Exercise -
Give again, word for word, each line below starting at the one that contains "In the summer" and ending at the one that contains "the System Readiness".

Information shown -
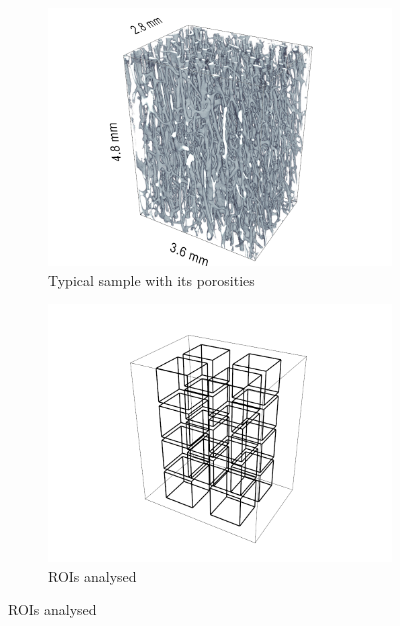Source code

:\documentclass[a4paper,fleqn]{DC_ArtStyle}
\begin{document}
	\begin{figure}[!h]
		\centering
		\begin{subfigure}[t]{.45\linewidth}
			\includegraphics[height=0.8\linewidth]{../Results/Scans/2009_213_L}
			\caption{Typical sample with its porosities}
		\end{subfigure}
		\begin{subfigure}[t]{0.45\linewidth}
			\includegraphics[height=0.8\linewidth, trim=50 50 50 0]{../Results/ROIs/ROIs}
			\caption{ROIs analysed}
		\end{subfigure}
	\end{figure}
\end{document}
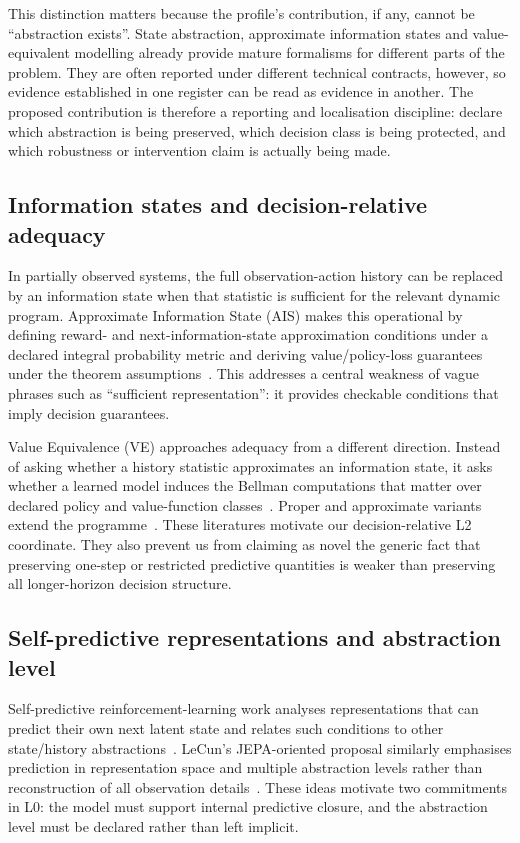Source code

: \documentclass[10pt]{article}
\begin{document}
This distinction matters because the profile's contribution, if any, cannot be ``abstraction exists''. State abstraction, approximate information states and value-equivalent modelling already provide mature formalisms for different parts of the problem. They are often reported under different technical contracts, however, so evidence established in one register can be read as evidence in another. The proposed contribution is therefore a reporting and localisation discipline: declare which abstraction is being preserved, which decision class is being protected, and which robustness or intervention claim is actually being made.

\subsection{Information states and decision-relative adequacy}

In partially observed systems, the full observation-action history can be replaced by an information state when that statistic is sufficient for the relevant dynamic program. Approximate Information State (AIS) makes this operational by defining reward- and next-information-state approximation conditions under a declared integral probability metric and deriving value/policy-loss guarantees under the theorem assumptions~\cite{subramanian2022}. This addresses a central weakness of vague phrases such as ``sufficient representation'': it provides checkable conditions that imply decision guarantees.

Value Equivalence (VE) approaches adequacy from a different direction. Instead of asking whether a history statistic approximates an information state, it asks whether a learned model induces the Bellman computations that matter over declared policy and value-function classes~\cite{grimm2020}. Proper and approximate variants extend the programme~\cite{grimm2021,grimm2022}. These literatures motivate our decision-relative L2 coordinate. They also prevent us from claiming as novel the generic fact that preserving one-step or restricted predictive quantities is weaker than preserving all longer-horizon decision structure.

\subsection{Self-predictive representations and abstraction level}

Self-predictive reinforcement-learning work analyses representations that can predict their own next latent state and relates such conditions to other state/history abstractions~\cite{ni2024}. LeCun's JEPA-oriented proposal similarly emphasises prediction in representation space and multiple abstraction levels rather than reconstruction of all observation details~\cite{lecun2022}. These ideas motivate two commitments in L0: the model must support internal predictive closure, and the abstraction level must be declared rather than left implicit.
\end{document}
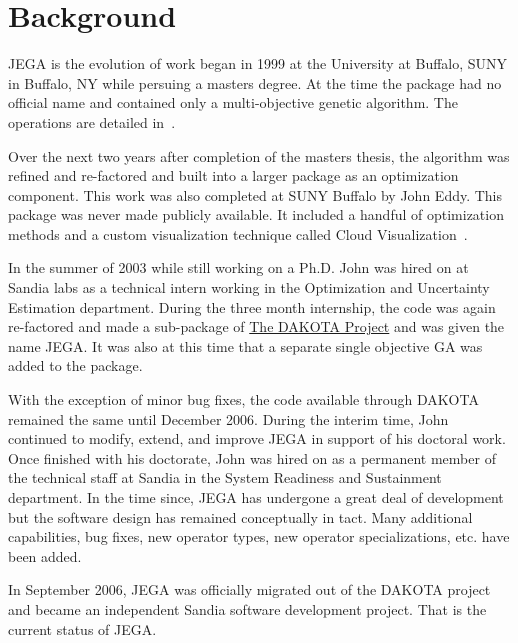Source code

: \chapter{Background} \label{ch:background}

JEGA is the evolution of work began in 1999 at the University at
Buffalo, SUNY in Buffalo, NY while persuing a masters degree.  At
the time the package had no official name and contained only a
multi-objective genetic algorithm.  The operations are detailed
in~\cite{eddy:ms:2001}.

Over the next two years after completion of the masters thesis, the
algorithm was refined and re-factored and built into a larger
package as an optimization component.  This work was also completed
at SUNY Buffalo by John Eddy.  This package was never made publicly
available. It included a handful of optimization methods and a
custom visualization technique called Cloud
Visualization~\cite{eddy:cloud_visualization:2002}.

In the summer of 2003 while still working on a Ph.D. John was hired
on at Sandia labs as a technical intern working in the Optimization
and Uncertainty Estimation department.  During the three month
internship, the code was again re-factored and made a sub-package of
\href{http://dakota.sandia.gov}{The DAKOTA Project}
and was given the name JEGA. It was also at this time that a
separate single objective GA was added to the package.

With the exception of minor bug fixes, the code available through
DAKOTA remained the same until December 2006. During the interim
time, John continued to modify, extend, and improve JEGA in support
of his doctoral work.  Once finished with his doctorate, John was
hired on as a permanent member of the technical staff at Sandia in
the System Readiness and Sustainment department.  In the time since,
JEGA has undergone a great deal of development but the software
design has remained conceptually in tact.  Many additional
capabilities, bug fixes, new operator types, new operator
specializations, etc. have been added.

In September 2006, JEGA was officially migrated out of the DAKOTA
project and became an independent Sandia software development
project.  That is the current status of JEGA.
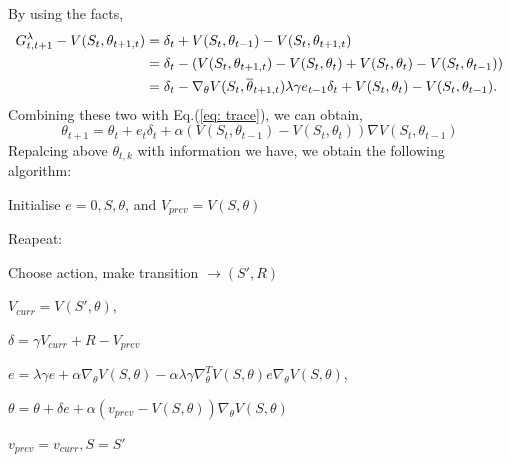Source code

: \documentclass[11pt,a4paper]{article}
\def\bar{\overline}
\begin{document}
By using the facts,
\begin{equation}
    \aligned 
    G_{t,t+1}^\lambda - V(S_t, \theta_{t+1,t}) & = \delta_t + V(S_t, \theta_{t-1}) - V(S_t, \theta_{t+1,t}) \\
    & = \delta_t - \left(V(S_t, \theta_{t+1,t}) - V(S_t, \theta_{t}) + V(S_t, \theta_t) - V(S_t, \theta_{t-1})\right) \\ 
    & = \delta_t - \nabla_\theta V(S_t, \bar{\theta}_{t+1,t}) \lambda \gamma e_{t-1} \delta_t + V(S_t, \theta_t) - V(S_t, \theta_{t-1}).
    \endaligned 
\end{equation}
Combining these two with Eq.(\ref{eq: trace}), we can obtain,
\begin{equation}
    \theta_{t+1} = \theta_t + e_t \delta_t + \alpha (V(S_t, \theta_{t-1}) - V(S_t, \theta_t))\nabla V(S_t, \theta_{t-1})
\end{equation}
Repalcing above $\theta_{t, k}$ with information we have, we obtain the following algorithm:
\begin{tcolorbox}[title=On-line eligibility trace with approximator]
    Initialise $e = 0, S, \theta$, and $V_{prev} = V(S,\theta)$ \par
    Reapeat:\par
    \hspace{1cm} Choose action, make transition $\rightarrow (S', R)$ \par
    \hspace{1cm} $V_{curr} = V(S',\theta)$, \par
    \hspace{1cm} $\delta = \gamma V_{curr} + R - V_{prev}$ \par
    \hspace{1cm} $e = \lambda\gamma e + \alpha \nabla_{\theta} V(S, \theta) - \alpha \lambda\gamma \nabla_{\theta}^TV(S,\theta)e\nabla_{\theta}V(S, \theta)$, \par
    \hspace{1cm} $\theta = \theta + \delta e + \alpha (v_{prev} - V(S, \theta)) \nabla_{\theta} V(S,\theta)$ \par
    \hspace{1cm} $v_{prev} = v_{curr}, S= S'$
\end{tcolorbox}
\end{document}
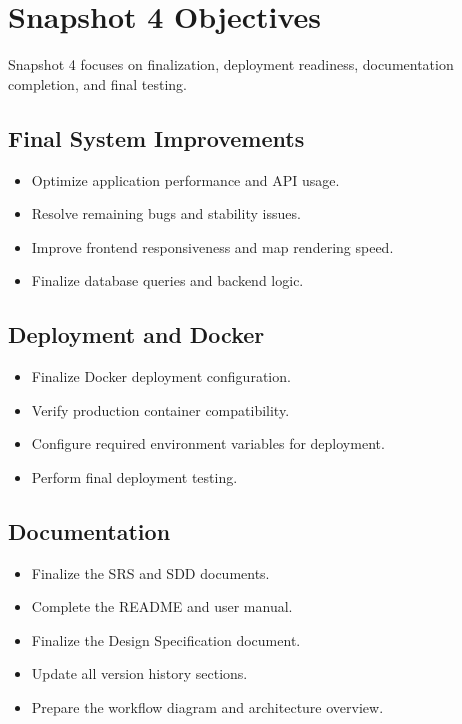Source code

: \documentclass[12pt]{article}
\begin{document}
\newpage

\section{Snapshot 4 Objectives}

Snapshot 4 focuses on finalization, deployment readiness, documentation completion, and final testing.

\subsection{Final System Improvements}
\begin{itemize}
\item Optimize application performance and API usage.
\item Resolve remaining bugs and stability issues.
\item Improve frontend responsiveness and map rendering speed.
\item Finalize database queries and backend logic.
\end{itemize}

\subsection{Deployment and Docker}
\begin{itemize}
\item Finalize Docker deployment configuration.
\item Verify production container compatibility.
\item Configure required environment variables for deployment.
\item Perform final deployment testing.
\end{itemize}

\subsection{Documentation}
\begin{itemize}
\item Finalize the SRS and SDD documents.
\item Complete the README and user manual.
\item Finalize the Design Specification document.
\item Update all version history sections.
\item Prepare the workflow diagram and architecture overview.
\end{itemize}
\end{document}
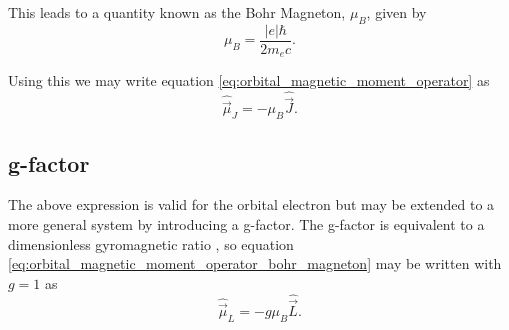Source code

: This leads to a quantity known as the Bohr Magneton, $\mu_B$, given by 
\begin{equation}
    \mu_B = \frac{|e|\hbar}{2m_e c}.
    \label{eq:bohr_magneton}
\end{equation}

Using this we may write equation \ref{eq:orbital_magnetic_moment_operator} as 
\begin{equation}
    \hat{\vec{\mu}}_J = -\mu_B\hat{\vec{J}}. 
    \label{eq:orbital_magnetic_moment_operator_bohr_magneton}
\end{equation}





\subsection{g-factor}
The above expression is valid for the orbital electron but may be extended to a more general system by introducing a g-factor. The g-factor is equivalent to a dimensionless gyromagnetic ratio \cite{giancoli2008physics}, so equation \ref{eq:orbital_magnetic_moment_operator_bohr_magneton} may be written with $g=1$ as 
\begin{equation}
    \hat{\vec{\mu}}_L = -g\mu_B\hat{\vec{L}}. 
    \label{eq:orbital_magnetic_moment_operator_bohr_magneton_g_factor}
\end{equation}


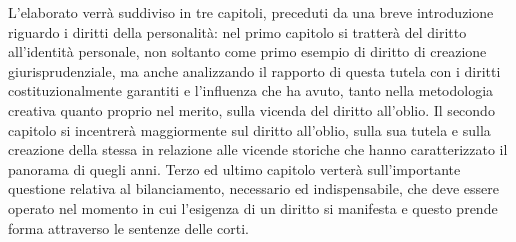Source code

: L'elaborato verrà suddiviso in tre capitoli, preceduti da una breve introduzione riguardo i diritti della personalità: nel primo capitolo si tratterà del diritto all'identità personale, non soltanto come primo esempio di diritto di creazione giurisprudenziale, ma anche analizzando il rapporto di questa tutela con i diritti costituzionalmente garantiti e l'influenza che ha avuto, tanto nella metodologia creativa quanto proprio nel merito, sulla vicenda del diritto all'oblio.
Il secondo capitolo si incentrerà maggiormente sul diritto all'oblio, sulla sua tutela e sulla creazione della stessa in relazione alle vicende storiche che hanno caratterizzato il panorama di quegli anni.
Terzo ed ultimo capitolo verterà sull'importante questione relativa al bilanciamento, necessario ed indispensabile, che deve essere operato nel momento in cui l'esigenza di un diritto si manifesta e questo prende forma attraverso le sentenze delle corti.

Answer box -
In the summer of 2003 while still working on a Ph.D. John was hired
on at Sandia labs as a technical intern working in the Optimization
and Uncertainty Estimation department.  During the three month
internship, the code was again re-factored and made a sub-package of
\href{http://dakota.sandia.gov}{The DAKOTA Project}
and was given the name JEGA. It was also at this time that a
separate single objective GA was added to the package.

With the exception of minor bug fixes, the code available through
DAKOTA remained the same until December 2006. During the interim
time, John continued to modify, extend, and improve JEGA in support
of his doctoral work.  Once finished with his doctorate, John was
hired on as a permanent member of the technical staff at Sandia in
the System Readiness and Sustainment department.  In the time since,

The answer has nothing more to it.